Wilberforce chewed and swallowed a mouthful of potato, his tail, fluffed up to disguise its thinness, twitching.

"Rather!" he said.

His chance came the next morning. Otto drove them to the nearby market town, both foxes being in need of new clothes. Bentley was more muscular than he had been before the war, and Wilberforce thinner. The Weimaraner, too, required more than a borrowed butler's outfit and his master's cast-offs.

"One should visit a London tailor, really," Wilberforce observed. "Get the latest fashions."

"No, one shouldn't. One should support local industry. Besides, I can't stand the ridiculous get-up they're wearing in London this season."

The tailor's shop was smaller and shabbier than Bentley remembered it, with only a few bolts of cloth where once they had been stacked to the ceiling.

"Lord ffox! I was sorry to hear about your father. He wore no suits but mine for forty years," said the marten behind the counter.

"Thank you, Mr Teppel.
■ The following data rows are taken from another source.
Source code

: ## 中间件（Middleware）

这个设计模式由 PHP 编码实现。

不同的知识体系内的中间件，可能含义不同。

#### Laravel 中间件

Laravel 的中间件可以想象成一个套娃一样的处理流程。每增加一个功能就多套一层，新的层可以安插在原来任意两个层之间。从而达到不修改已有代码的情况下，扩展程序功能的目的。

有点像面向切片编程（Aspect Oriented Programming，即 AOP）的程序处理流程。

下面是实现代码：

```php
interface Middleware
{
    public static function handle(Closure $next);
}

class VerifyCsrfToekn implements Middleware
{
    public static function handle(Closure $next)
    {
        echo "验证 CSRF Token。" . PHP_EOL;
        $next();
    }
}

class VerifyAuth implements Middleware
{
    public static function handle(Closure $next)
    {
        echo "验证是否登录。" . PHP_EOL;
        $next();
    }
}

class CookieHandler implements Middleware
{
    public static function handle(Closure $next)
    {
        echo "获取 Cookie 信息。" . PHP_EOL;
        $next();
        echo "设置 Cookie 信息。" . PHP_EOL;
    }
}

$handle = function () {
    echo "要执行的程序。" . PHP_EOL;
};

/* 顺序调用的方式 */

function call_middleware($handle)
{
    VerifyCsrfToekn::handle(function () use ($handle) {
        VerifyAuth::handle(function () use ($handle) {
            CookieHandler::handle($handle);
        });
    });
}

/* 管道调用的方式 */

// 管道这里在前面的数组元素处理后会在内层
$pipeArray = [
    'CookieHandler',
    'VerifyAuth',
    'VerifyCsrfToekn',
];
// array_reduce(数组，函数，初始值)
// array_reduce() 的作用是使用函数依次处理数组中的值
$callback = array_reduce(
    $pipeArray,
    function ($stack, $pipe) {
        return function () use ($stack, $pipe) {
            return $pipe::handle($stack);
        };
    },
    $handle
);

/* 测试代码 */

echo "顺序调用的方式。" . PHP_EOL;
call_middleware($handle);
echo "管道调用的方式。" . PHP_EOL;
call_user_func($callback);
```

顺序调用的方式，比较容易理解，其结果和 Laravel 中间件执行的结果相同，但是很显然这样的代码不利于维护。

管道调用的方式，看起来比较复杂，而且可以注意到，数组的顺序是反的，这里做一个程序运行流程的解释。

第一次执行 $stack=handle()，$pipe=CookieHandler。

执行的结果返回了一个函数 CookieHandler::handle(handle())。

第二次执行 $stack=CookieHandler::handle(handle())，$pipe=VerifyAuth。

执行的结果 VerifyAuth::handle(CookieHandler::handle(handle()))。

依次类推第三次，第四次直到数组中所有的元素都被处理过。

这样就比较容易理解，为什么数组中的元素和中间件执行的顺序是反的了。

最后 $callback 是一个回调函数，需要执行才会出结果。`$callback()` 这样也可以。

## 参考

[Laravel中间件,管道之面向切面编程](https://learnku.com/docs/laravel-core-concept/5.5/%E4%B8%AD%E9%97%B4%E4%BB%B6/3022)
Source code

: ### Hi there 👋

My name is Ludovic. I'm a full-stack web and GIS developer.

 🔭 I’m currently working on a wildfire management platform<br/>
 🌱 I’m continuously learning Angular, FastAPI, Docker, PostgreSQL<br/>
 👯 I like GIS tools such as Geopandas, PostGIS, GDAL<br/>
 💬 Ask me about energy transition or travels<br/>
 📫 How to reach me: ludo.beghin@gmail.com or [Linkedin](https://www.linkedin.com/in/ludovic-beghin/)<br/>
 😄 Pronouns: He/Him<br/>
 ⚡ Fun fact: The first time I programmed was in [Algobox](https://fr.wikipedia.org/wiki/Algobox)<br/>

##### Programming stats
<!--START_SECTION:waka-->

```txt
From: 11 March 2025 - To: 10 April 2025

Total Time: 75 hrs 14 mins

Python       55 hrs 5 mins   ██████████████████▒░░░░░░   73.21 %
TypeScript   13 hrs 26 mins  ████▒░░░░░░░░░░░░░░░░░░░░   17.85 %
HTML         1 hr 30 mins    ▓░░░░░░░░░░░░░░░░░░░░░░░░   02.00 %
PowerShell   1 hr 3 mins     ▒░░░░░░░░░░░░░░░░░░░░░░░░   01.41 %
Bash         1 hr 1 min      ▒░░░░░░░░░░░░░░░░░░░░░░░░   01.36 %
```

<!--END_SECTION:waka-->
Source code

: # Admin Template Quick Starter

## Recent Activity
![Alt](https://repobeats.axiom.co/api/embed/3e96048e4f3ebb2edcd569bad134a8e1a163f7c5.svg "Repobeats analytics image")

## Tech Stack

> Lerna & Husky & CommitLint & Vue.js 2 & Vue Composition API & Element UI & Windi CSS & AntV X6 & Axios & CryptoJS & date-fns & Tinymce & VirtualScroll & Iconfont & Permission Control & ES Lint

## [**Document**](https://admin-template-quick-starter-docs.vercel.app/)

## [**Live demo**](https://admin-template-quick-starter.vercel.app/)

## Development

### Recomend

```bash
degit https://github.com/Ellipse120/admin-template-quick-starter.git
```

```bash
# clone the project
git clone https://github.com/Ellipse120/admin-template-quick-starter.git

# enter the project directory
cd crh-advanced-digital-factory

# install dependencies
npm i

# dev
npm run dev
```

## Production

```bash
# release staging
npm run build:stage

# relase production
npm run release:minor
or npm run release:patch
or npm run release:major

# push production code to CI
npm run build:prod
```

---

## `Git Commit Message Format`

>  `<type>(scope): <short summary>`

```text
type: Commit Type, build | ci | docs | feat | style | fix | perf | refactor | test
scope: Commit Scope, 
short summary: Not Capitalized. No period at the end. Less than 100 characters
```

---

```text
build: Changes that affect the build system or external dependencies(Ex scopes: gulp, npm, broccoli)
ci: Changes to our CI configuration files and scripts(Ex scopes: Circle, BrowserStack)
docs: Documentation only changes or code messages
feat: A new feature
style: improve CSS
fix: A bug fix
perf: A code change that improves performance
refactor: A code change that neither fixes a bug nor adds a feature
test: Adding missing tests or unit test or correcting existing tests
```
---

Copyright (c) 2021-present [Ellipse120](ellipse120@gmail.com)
I'll remember you to Mother. And this is my cousin Wilberforce. How was the war for you?"

"Not good. I tried to join up but they wouldn't have me. Then I was in a camp for a month before they worked out an old German tailor marten was no threat. Took both my boys for the Front. I got one back but his nerve's gone. I've sewn nothing but khaki for four years and had my windows broken twice. For this my mother brought me from Germany in '78?"

Then Otto spoke in German, and the marten startled, noticing the grey dog for the first time. He nodded vigorously and replied with an enthusiasm Bentley hadn't known him to display before. He called his son, the one whose nerve had gone, from the back of the shop, and set him to measuring all three of them.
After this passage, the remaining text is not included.